TotalAbsenceOfImperialRaiment · 14/04/2024 16:35

I think most of us have known people like this, but not for ten years. You either retrain them or drop them.

SoupChicken · 14/04/2024 16:46

It’s not just tight, it’s mean, my DH is tight as in he’d drink tap water in a restaurant for no other reason than it’s cheaper than a fizzy drink, but if someone bought him a drink he’d make sure to buy them one back.

Riverlee · 14/04/2024 16:54

Sorry to say that you are contributing to her behaviour by paying all the time. You’re actually letting her get away with it.

From now onwards start getting tough. Don’t step in and pay. When she hesitates to get her phone or card out , wait. Very few people go
out without their card or phone (Apple Pay etc).

cheeseandketchupsandwich · 14/04/2024 16:56

I see so many posts like this on MN and the OP coming on to ask if she's BU.

The answer is almost always no, YANBU.

However, rather than come on and ask, if it's pissing you off, just stop. Totally stop doing it.

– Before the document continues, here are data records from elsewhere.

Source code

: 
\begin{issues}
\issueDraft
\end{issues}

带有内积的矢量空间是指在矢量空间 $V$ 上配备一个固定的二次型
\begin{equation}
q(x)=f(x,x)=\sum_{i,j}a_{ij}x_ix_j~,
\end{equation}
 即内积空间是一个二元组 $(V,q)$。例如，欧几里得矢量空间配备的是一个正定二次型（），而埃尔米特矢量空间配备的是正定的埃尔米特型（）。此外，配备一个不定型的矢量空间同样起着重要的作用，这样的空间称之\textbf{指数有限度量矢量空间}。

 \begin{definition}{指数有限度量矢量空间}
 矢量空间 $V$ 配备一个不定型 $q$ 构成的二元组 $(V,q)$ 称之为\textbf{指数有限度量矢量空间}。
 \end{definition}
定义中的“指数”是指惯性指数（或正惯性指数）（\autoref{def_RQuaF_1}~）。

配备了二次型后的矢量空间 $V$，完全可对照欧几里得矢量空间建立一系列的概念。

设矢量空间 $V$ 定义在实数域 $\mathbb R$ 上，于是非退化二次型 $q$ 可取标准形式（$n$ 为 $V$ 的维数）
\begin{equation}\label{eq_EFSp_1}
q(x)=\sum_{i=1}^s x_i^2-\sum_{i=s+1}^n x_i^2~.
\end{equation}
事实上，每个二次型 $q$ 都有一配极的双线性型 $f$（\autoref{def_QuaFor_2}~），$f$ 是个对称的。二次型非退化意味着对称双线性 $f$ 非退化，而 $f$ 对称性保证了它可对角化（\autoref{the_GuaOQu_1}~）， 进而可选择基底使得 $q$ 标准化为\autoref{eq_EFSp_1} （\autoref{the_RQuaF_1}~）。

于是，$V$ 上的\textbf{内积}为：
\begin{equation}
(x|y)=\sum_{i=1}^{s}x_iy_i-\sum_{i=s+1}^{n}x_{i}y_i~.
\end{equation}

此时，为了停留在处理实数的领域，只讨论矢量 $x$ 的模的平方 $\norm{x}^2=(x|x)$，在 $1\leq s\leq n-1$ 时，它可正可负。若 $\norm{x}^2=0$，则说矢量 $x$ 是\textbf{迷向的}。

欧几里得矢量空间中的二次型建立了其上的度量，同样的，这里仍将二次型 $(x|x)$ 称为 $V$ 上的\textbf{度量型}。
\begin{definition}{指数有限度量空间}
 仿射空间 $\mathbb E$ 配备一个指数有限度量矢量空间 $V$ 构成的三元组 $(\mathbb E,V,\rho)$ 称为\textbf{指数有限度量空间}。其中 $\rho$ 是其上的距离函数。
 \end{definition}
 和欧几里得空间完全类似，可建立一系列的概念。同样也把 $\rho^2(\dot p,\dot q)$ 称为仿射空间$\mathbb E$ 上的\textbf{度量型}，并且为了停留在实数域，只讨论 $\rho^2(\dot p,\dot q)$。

It really isn't difficult.

You'll also then find out whether or not this person is a real friend.

Riverlee · 14/04/2024 16:58

I notice you mention she says she hasn’t ’budgeted for’ drinks, meals etc. So she does have the money, but just hasn’t allocated it for a night out… .

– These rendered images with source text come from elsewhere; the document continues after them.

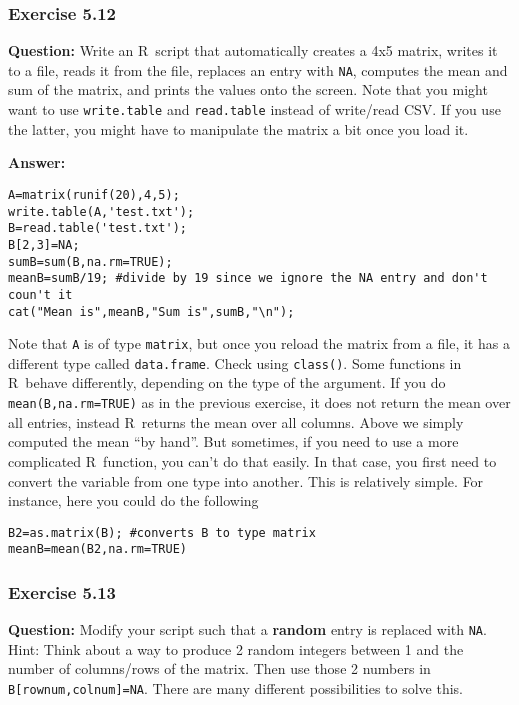 \documentclass [11pt]{article}
\newcommand{\code}[1]{{\tt #1}}
\newcommand\R{{\sf R}}
\begin{document}
\subsubsection*{Exercise 5.12}
\textbf{Question:}
Write an \R\ script that automatically creates a 4x5 matrix, writes it to a file, reads it from the file, replaces an entry with \code{NA}, computes the mean and sum of the matrix, and prints the values onto the screen. Note that you might want to use \code{write.table} and \code{read.table} instead of write/read CSV. If you use the latter, you might have to manipulate the matrix a bit once you load it.


\textbf{Answer:}
\begin{verbatim}
A=matrix(runif(20),4,5);
write.table(A,'test.txt');
B=read.table('test.txt');
B[2,3]=NA;
sumB=sum(B,na.rm=TRUE);
meanB=sumB/19; #divide by 19 since we ignore the NA entry and don't coun't it
cat("Mean is",meanB,"Sum is",sumB,"\n");
\end{verbatim}
Note that \code{A} is of type \code{matrix}, but once you reload the matrix from a file, it has a different type called \code{data.frame}. Check using \code{class()}. Some functions in \R\ behave differently, depending on the type of the argument. If you do \code{mean(B,na.rm=TRUE)} as in the previous exercise, it does not return the mean over all entries, instead \R\ returns the mean over all columns. Above we simply computed the mean ``by hand''. But sometimes, if you need to use a more complicated \R\ function, you can't do that easily. In that case, you first need to convert the variable from one type into another. This is relatively simple. For instance, here you could do the following
\begin{verbatim}
B2=as.matrix(B); #converts B to type matrix
meanB=mean(B2,na.rm=TRUE)
\end{verbatim}
 

\subsubsection*{Exercise 5.13}
\textbf{Question:}
Modify your script such that a {\bf random} entry is replaced with \code{NA}. Hint: Think about a way to produce 2 random integers between 1 and the number of columns/rows of the matrix. Then use those 2 numbers in \code{B[rownum,colnum]=NA}. There are many different possibilities to solve this.
\end{document}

You do realise that in a year or two time, she’ll buy a house with a huge deposit as she’s been saving whilst living at home (and by you subsidising her lifestyle).

Mary46 · 14/04/2024 17:04

Hate meanness. My friend does it. Same in costa recently dithering near the till. I flew ahead lol. I know people say oh its only few euros thats not the point. I dont do cinema or things with her.

Perfectpots · 14/04/2024 17:12

I have a tight friend. We don't do rounds! Pay individually wherever possible.
Also reminders of whose turn it is to give lifts.

Have you tried totting up the cost of drinks after the night out and asking her for a bank transfer to cover her share ??